Missouri: Delocrinus missouriensis (state fossil)
Missouri has chosen a crinoid, Delocrinus missouriensis, as its state fossil. This type of stalked echinoderm, known as a "sea lily," was a common inhabitant of the shallow sea that encroached on Missouri during the Pennsylvanian Period, around 290 million years ago. Crinoids of various types flourished in the oceans during most of the Paleozoic Era, and a few still survive today as "living fossils."
Echinoderms as a group also include sea urchins and starfish. They have pentagonal (five-fold) symmetry and an external skeleton composed of many small calcium carbonate plates. These plates interlock in sea urchins and sand dollars, increasing the likelihood that a complete creature will fossilize. In crinoids, the small ossicles usually disarticulate when the animal dies, and complete fossils are rare, whereas the ossicles themselves are abundant and widely collected.

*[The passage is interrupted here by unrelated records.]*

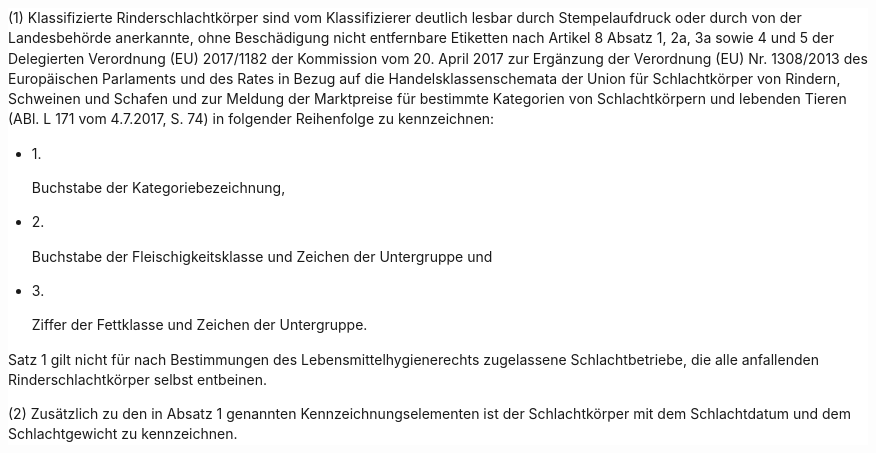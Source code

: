 <div>

<div class="jnhtml">

<div>

<div class="jurAbsatz">

(1) Klassifizierte Rinderschlachtkörper sind vom Klassifizierer deutlich
lesbar durch Stempelaufdruck oder durch von der Landesbehörde
anerkannte, ohne Beschädigung nicht entfernbare Etiketten nach Artikel 8
Absatz 1, 2a, 3a sowie 4 und 5 der Delegierten Verordnung (EU) 2017/1182
der Kommission vom 20. April 2017 zur Ergänzung der Verordnung (EU) Nr.
1308/2013 des Europäischen Parlaments und des Rates in Bezug auf die
Handelsklassenschemata der Union für Schlachtkörper von Rindern,
Schweinen und Schafen und zur Meldung der Marktpreise für bestimmte
Kategorien von Schlachtkörpern und lebenden Tieren (ABl. L 171 vom
4.7.2017, S. 74) in folgender Reihenfolge zu kennzeichnen:

  - 1\.
    
    <div style="">
    
    Buchstabe der Kategoriebezeichnung,
    
    </div>

  - 2\.
    
    <div style="">
    
    Buchstabe der Fleischigkeitsklasse und Zeichen der Untergruppe und
    
    </div>

  - 3\.
    
    <div style="">
    
    Ziffer der Fettklasse und Zeichen der Untergruppe.
    
    </div>

Satz 1 gilt nicht für nach Bestimmungen des Lebensmittelhygienerechts
zugelassene Schlachtbetriebe, die alle anfallenden Rinderschlachtkörper
selbst entbeinen.

</div>

<div class="jurAbsatz">

(2) Zusätzlich zu den in Absatz 1 genannten Kennzeichnungselementen ist
der Schlachtkörper mit dem Schlachtdatum und dem Schlachtgewicht zu
kennzeichnen.

</div>

</div>

</div>

</div>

Pennsylvanian limestones chock full of crinoid ossicles are commonly exposed in Missouri, especially the Callaway and Burlington Formations which outcrop near Springfield and Kansas City. Because of this, a group of students at Pleasant Lea Jr. High in Lee's Summit proposed the crinoid as the state fossil, and the legislature passed Act 10.090 on June 16, 1989, officially honoring Delocrinus missouriensis.